When we set off again Sharona and Will accompany us. We walk slowly so that our youngest companion’s little plump legs can keep up. I feel half impatient, half heartful at the privilege of having this wise little creature along with us.
Once they have turned back, we go on, following the lanes that will take us to Newton Abbot. I, out of habit, want to map read, Eve, wants to follow her nose, but we muddle along blending our rhythms.
“I keep the map out so I can track my progress as I go.” I explain.
I have carried another of my books with me; it’s a gift for the proprietors of Samson’s farm, who hosted me on the first night of my walk, as a thank you. It’s getting late though, and I need to be able to get back home for work the next morning. Eve takes the book on with her, to present to them and, we hope, to be given somewhere to sleep.
Amongst youngsters on benches and shoppers to-ing and fro-ing between the nearby supermarket and the town centre, we sit and eat a snack. Eve get’s up and chalks a message on the pavement – Change the culture, not the Climate – with a picture of a smiling bee.

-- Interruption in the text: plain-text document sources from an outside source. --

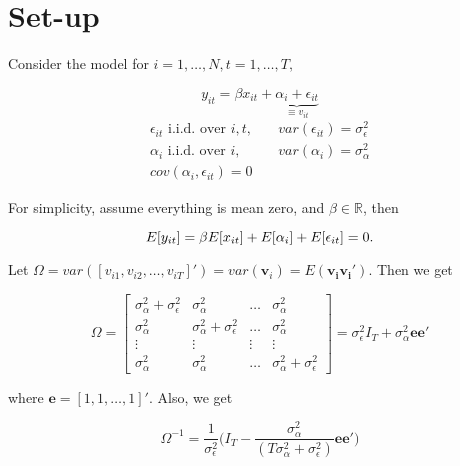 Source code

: \documentclass[11pt]{article}
\begin{document}



\doublespacing


\section*{Set-up}

Consider the model for $i=1, \ldots, N, t=1, \ldots, T,$

\[
y_{it} = \beta x_{it} + \underbrace{\alpha_i + \epsilon_{it}}_{\equiv v_{it}}
\]
\begin{align*}
\epsilon_{it}\,\, \text{i.i.d. over $i, t$}, \quad & var(\epsilon_{it})=\sigma_\epsilon^2\\
\alpha_i \,\, \text{i.i.d. over $i$},\quad & var(\alpha_i) = \sigma_\alpha^2 \\
cov(\alpha_i, \epsilon_{it}) = 0 
\end{align*}

For simplicity, assume everything is mean zero, and $\beta \in \mathbb{R}$, then

\[
E[y_{it}]=\beta E[x_{it}] + E[\alpha_i] + E[\epsilon_{it}] = 0.\\
\]

Let $\Omega =var([v_{i1}, v_{i2}, \ldots, v_{iT}]') = var(\mathbf{v}_i) = E(\mathbf{v_i}\mathbf{v_i}')$. Then we get 

\[
\Omega = \begin{bmatrix}
\sigma_\alpha^2 + \sigma_\epsilon^2  & \sigma_\alpha^2 & \ldots & \sigma_\alpha^2\\ 
\sigma_\alpha^2 & \sigma_\alpha^2 + \sigma_\epsilon^2 & \ldots & \sigma_\alpha^2\\ 
\vdots & \vdots & \vdots& \vdots\\ 
\sigma_\alpha^2 & \sigma_\alpha^2 & \ldots & \sigma_\alpha^2 + \sigma_\epsilon^2
\end{bmatrix}
= \sigma_\epsilon^2 I_T + \sigma_\alpha^2 \mathbf{ee'}
\]

where $\mathbf{e}= [1, 1, \ldots, 1]'$. Also, we get

\[
\Omega^{-1} = \frac{1}{\sigma_\epsilon^2} \bigg( I_T - \frac{\sigma_\alpha^2}{(T\sigma_\alpha^2 + \sigma_\epsilon^2)} \mathbf{ee'}   \bigg)
\]
\end{document}
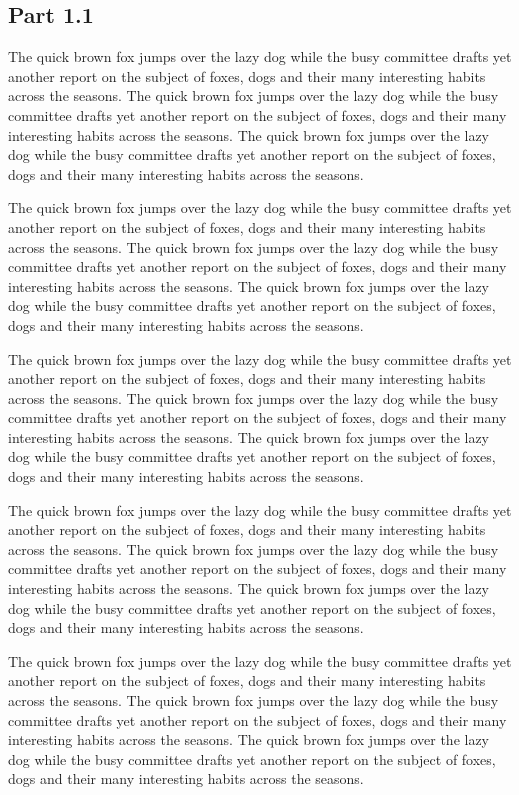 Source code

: \documentclass{article}
\begin{document}
\subsection{Part 1.1}
The quick brown fox jumps over the lazy dog while the busy committee drafts yet another report on the subject of foxes, dogs and their many interesting habits across the seasons. The quick brown fox jumps over the lazy dog while the busy committee drafts yet another report on the subject of foxes, dogs and their many interesting habits across the seasons. The quick brown fox jumps over the lazy dog while the busy committee drafts yet another report on the subject of foxes, dogs and their many interesting habits across the seasons. 

The quick brown fox jumps over the lazy dog while the busy committee drafts yet another report on the subject of foxes, dogs and their many interesting habits across the seasons. The quick brown fox jumps over the lazy dog while the busy committee drafts yet another report on the subject of foxes, dogs and their many interesting habits across the seasons. The quick brown fox jumps over the lazy dog while the busy committee drafts yet another report on the subject of foxes, dogs and their many interesting habits across the seasons. 

The quick brown fox jumps over the lazy dog while the busy committee drafts yet another report on the subject of foxes, dogs and their many interesting habits across the seasons. The quick brown fox jumps over the lazy dog while the busy committee drafts yet another report on the subject of foxes, dogs and their many interesting habits across the seasons. The quick brown fox jumps over the lazy dog while the busy committee drafts yet another report on the subject of foxes, dogs and their many interesting habits across the seasons. 

The quick brown fox jumps over the lazy dog while the busy committee drafts yet another report on the subject of foxes, dogs and their many interesting habits across the seasons. The quick brown fox jumps over the lazy dog while the busy committee drafts yet another report on the subject of foxes, dogs and their many interesting habits across the seasons. The quick brown fox jumps over the lazy dog while the busy committee drafts yet another report on the subject of foxes, dogs and their many interesting habits across the seasons. 

The quick brown fox jumps over the lazy dog while the busy committee drafts yet another report on the subject of foxes, dogs and their many interesting habits across the seasons. The quick brown fox jumps over the lazy dog while the busy committee drafts yet another report on the subject of foxes, dogs and their many interesting habits across the seasons. The quick brown fox jumps over the lazy dog while the busy committee drafts yet another report on the subject of foxes, dogs and their many interesting habits across the seasons. 
\end{document}
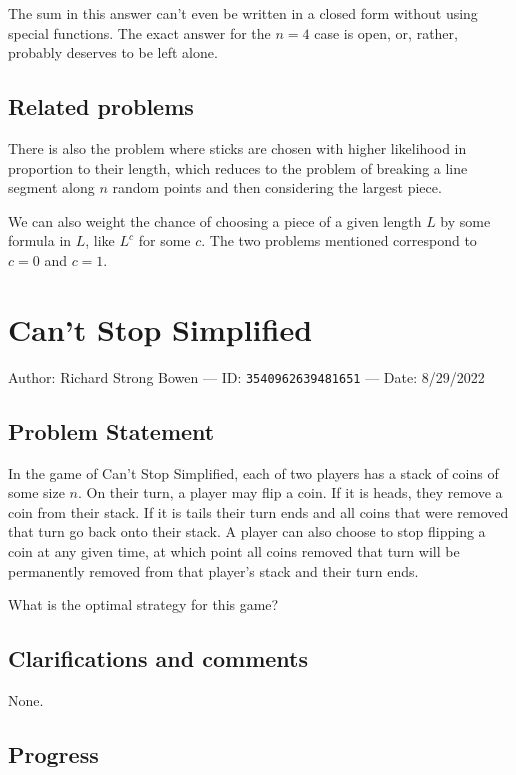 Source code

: \documentclass[10pt]{article}
\begin{document}
The sum in this answer can't even be written in a closed form without using special functions. The exact answer for the $n=4$ case is open, or, rather, probably deserves to be left alone.

\subsection{Related problems}

There is also the problem where sticks are chosen with higher likelihood in proportion to their length, which reduces to the problem of breaking a line segment along $n$ random points and then considering the largest piece.

We can also weight the chance of choosing a piece of a given length $L$ by some formula in $L$, like $L^c$ for some $c$. The two problems mentioned correspond to $c=0$ and $c=1$.

\pagebreak

\section{Can't Stop Simplified}

Author: Richard Strong Bowen --- ID: \verb`3540962639481651` --- Date: 8/29/2022

\subsection{Problem Statement}

In the game of Can't Stop Simplified, each of two players has a stack of coins of some size $n$. On their turn, a player may flip a coin. If it is heads, they remove a coin from their stack. If it is tails their turn ends and all coins that were removed that turn go back onto their stack. A player can also choose to stop flipping a coin at any given time, at which point all coins removed that turn will be permanently removed from that player's stack and their turn ends.

What is the optimal strategy for this game?

\subsection{Clarifications and comments}

None.

\subsection{Progress}
\end{document}
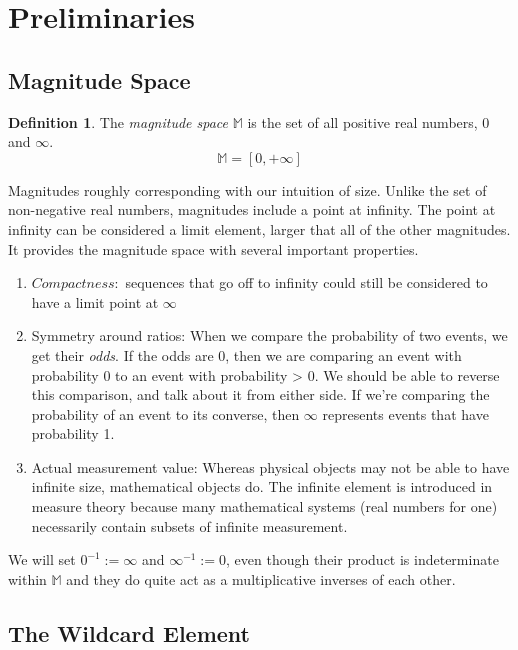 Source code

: \documentclass[twoside]{article}
\theoremstyle{plain}%
\theoremstyle{definition}
\newtheorem{definition}{Definition}[section]
\theoremstyle{remark}
\begin{document}
\section{Preliminaries}
\subsection{Magnitude Space}

\begin{definition}
The \textit{magnitude space} \(\mathbb{M}\) is the set of all positive real numbers, \(0\) and \(\infty\).
\[\mathbb{M} = [0, +\infty]\]
\end{definition}

Magnitudes roughly corresponding with our intuition of size. Unlike the set of non-negative real numbers, magnitudes include a point at infinity. The point at infinity can be considered a limit element, larger that all of the other magnitudes. It provides the magnitude space with several important properties.

\begin{enumerate}
\item \(Compactness:\) sequences that go off to infinity could still be considered to have a limit point at \(\infty\)
\item Symmetry around ratios: When we compare the probability of two events, we get their \textit{odds}. If the odds are 0, then we are comparing an event with probability 0 to an event with probability > 0. We should be able to reverse this comparison, and talk about it from either side. If we're comparing the probability of an event to its converse, then \(\infty\) represents events that have probability 1.
\item Actual measurement value: Whereas physical objects may not be able to have infinite size, mathematical objects do. The infinite element is introduced in measure theory because many mathematical systems (real numbers for one) necessarily contain subsets of infinite measurement.
\end{enumerate}

We will set \(0^{-1} := \infty\) and \(\infty^{-1} := 0\), even though their product is indeterminate within \(\mathbb{M}\) and they do quite act as a multiplicative inverses of each other.

\subsection{The Wildcard Element}
\end{document}
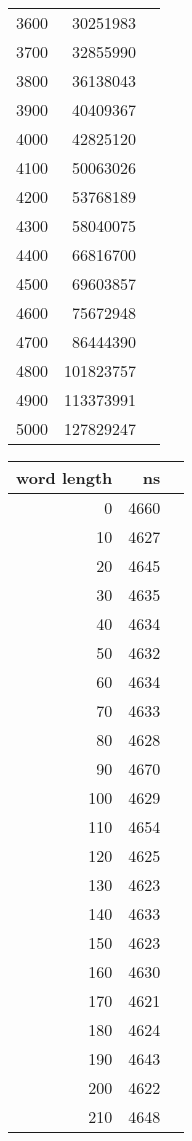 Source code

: \begin{figure}[H]
\begin{tabular}{r r r}
        3600 & 30251983 \\
        3700 & 32855990 \\
        3800 & 36138043 \\
        3900 & 40409367 \\
        4000 & 42825120 \\
        4100 & 50063026 \\
        4200 & 53768189 \\
        4300 & 58040075 \\
        4400 & 66816700 \\
        4500 & 69603857 \\
        4600 & 75672948 \\
        4700 & 86444390 \\
        4800 & 101823757 \\
        4900 & 113373991 \\
        5000 & 127829247 \\
        \bottomrule
    \end{tabular}
    \quad
    \begin{tabular}{r r r}
        \toprule
        \textbf{word length} & \textbf{ns} \\
        \midrule
        0 & 4660 \\
        10 & 4627 \\
        20 & 4645 \\
        30 & 4635 \\
        40 & 4634 \\
        50 & 4632 \\
        60 & 4634 \\
        70 & 4633 \\
        80 & 4628 \\
        90 & 4670 \\
        100 & 4629 \\
        110 & 4654 \\
        120 & 4625 \\
        130 & 4623 \\
        140 & 4633 \\
        150 & 4623 \\
        160 & 4630 \\
        170 & 4621 \\
        180 & 4624 \\
        190 & 4643 \\
        200 & 4622 \\
        210 & 4648 \\

\end{tabular}
\end{figure}
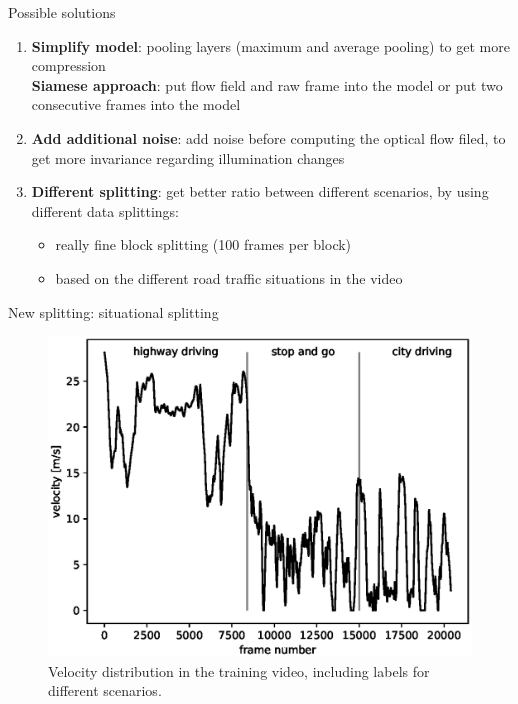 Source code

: \begin{frame}{Possible solutions}
\begin{enumerate}
\item \textbf{Simplify model}: pooling layers (maximum and average pooling) to get more compression\\
\textbf{Siamese approach}: put flow field and raw frame into the model or put two consecutive frames into the model
\item \textbf{Add additional noise}: add noise before computing the optical flow filed, to get more invariance regarding illumination changes
\item \textbf{Different splitting}: get better ratio between different scenarios, by using different data splittings:
\begin{itemize}
\item really fine block splitting (100 frames per block)
\item based on the different road traffic situations in the video
\end{itemize}
\end{enumerate}
\end{frame}

\begin{frame}{New splitting: situational splitting}
\begin{figure}
\centering
\includegraphics[scale=0.5]{./imgs/plot_speed_time_new_splitting.eps}
\caption{Velocity distribution in the training video, including labels for different scenarios.}
\end{figure}
\end{frame}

Eve and I take each other’s leave. It feels strange. She is the one to be walking on now; I am catching a bus back home. She lingers a moment; aware suddenly perhaps of the enormity of her undertaking, alone on the walk for the first time. I feel her aloneness yet know it is how it must be at this stage. I stand firm and wave, clutching the cuddly bee that is to go home to his owner, as Eve walks away from me headed for the road to Exeter, turning once or twice to wave. I watch until she is out of sight, crossing the road and disappearing round the corner.
It is Easter Sunday 2014 and the Buzz Tour has begun.